Er wordt ons vanuit de Bijbel duidelijk een tweedeling voorgehouden. Paulus benoemt heel expliciet de ene categorie als vleselijk en de andere als geestelijk. Dat mag niet weggeredeneerd worden voor de angst van een bepaalde onderscheiding. Hij zegt in Romeinen 7 dat als hij naar het vlees leeft, hij het goede wel wil doen maar het kwade hem in de weg staat. In beginsel is er in de wil wel enige drang tot gehoorzaamheid, maar het voltooien kan hij niet. Daarin zouden we allemaal kunnen berusten en dat doen er ook heel veel die zich wel naar de naam van Christus noemen, maar het leven van Romeinen 8 niet kennen. Ze blijven alleen maar rondgaan in de cirkel van almaar vergeving vragen en almaar vergeving ontvangen. Ze komen geen stap verder in hun geestelijke ontwikkeling, maar velen schijnen dat helaas ook niet nodig te vinden. Kwamen ze nu maar tot de uitroep “Ik ellendig mens, wie zal mij verlossen van de berusting in dat kleine beginsel van gehoorzaamheid”? Dat zou heel heilzaam zijn, want dat zou leiden tot de ‘ware bevrijding’.

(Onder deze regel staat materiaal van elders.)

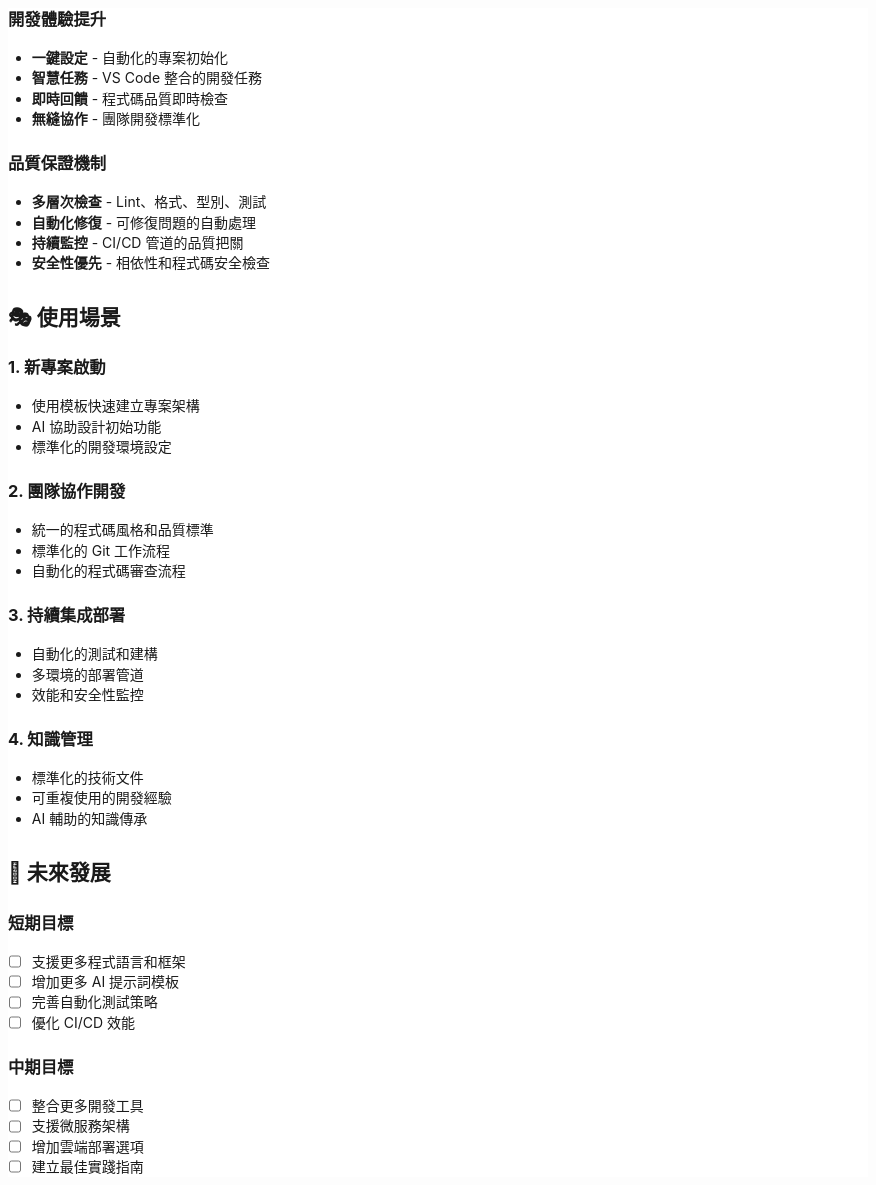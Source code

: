 ### 開發體驗提升
- **一鍵設定** - 自動化的專案初始化
- **智慧任務** - VS Code 整合的開發任務
- **即時回饋** - 程式碼品質即時檢查
- **無縫協作** - 團隊開發標準化

### 品質保證機制
- **多層次檢查** - Lint、格式、型別、測試
- **自動化修復** - 可修復問題的自動處理
- **持續監控** - CI/CD 管道的品質把關
- **安全性優先** - 相依性和程式碼安全檢查

## 🎭 使用場景

### 1. 新專案啟動
- 使用模板快速建立專案架構
- AI 協助設計初始功能
- 標準化的開發環境設定

### 2. 團隊協作開發
- 統一的程式碼風格和品質標準
- 標準化的 Git 工作流程
- 自動化的程式碼審查流程

### 3. 持續集成部署
- 自動化的測試和建構
- 多環境的部署管道
- 效能和安全性監控

### 4. 知識管理
- 標準化的技術文件
- 可重複使用的開發經驗
- AI 輔助的知識傳承

## 🔮 未來發展

### 短期目標
- [ ] 支援更多程式語言和框架
- [ ] 增加更多 AI 提示詞模板
- [ ] 完善自動化測試策略
- [ ] 優化 CI/CD 效能

### 中期目標
- [ ] 整合更多開發工具
- [ ] 支援微服務架構
- [ ] 增加雲端部署選項
- [ ] 建立最佳實踐指南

De catechismus wordt in een ingezonden stuk in het ND er als opperste gezag bijgehaald om aan te tonen dat zelfs de allerheiligsten niet meer dan een begin van dit leven in zich hebben. Om welke onbijbelse tweedeling het hier gaat tussen heiligen en allerheiligsten is de inzender waarschijnlijk ontgaan. Laten we ons dan maar beter houden aan de bijbelse onderscheiding tussen vleselijke en geestelijke christenen. “Gij die geestelijk zijt, breng de zodanigen terecht.”
Het gaat in het normale christenleven niet om ons uit te sloven om een hoger ideaal te bereiken, maar om op het nulpunt van ons leven terecht te komen en van daaruit door de Heilige Geest het normale christen-leven van de ware bevrijding te ervaren.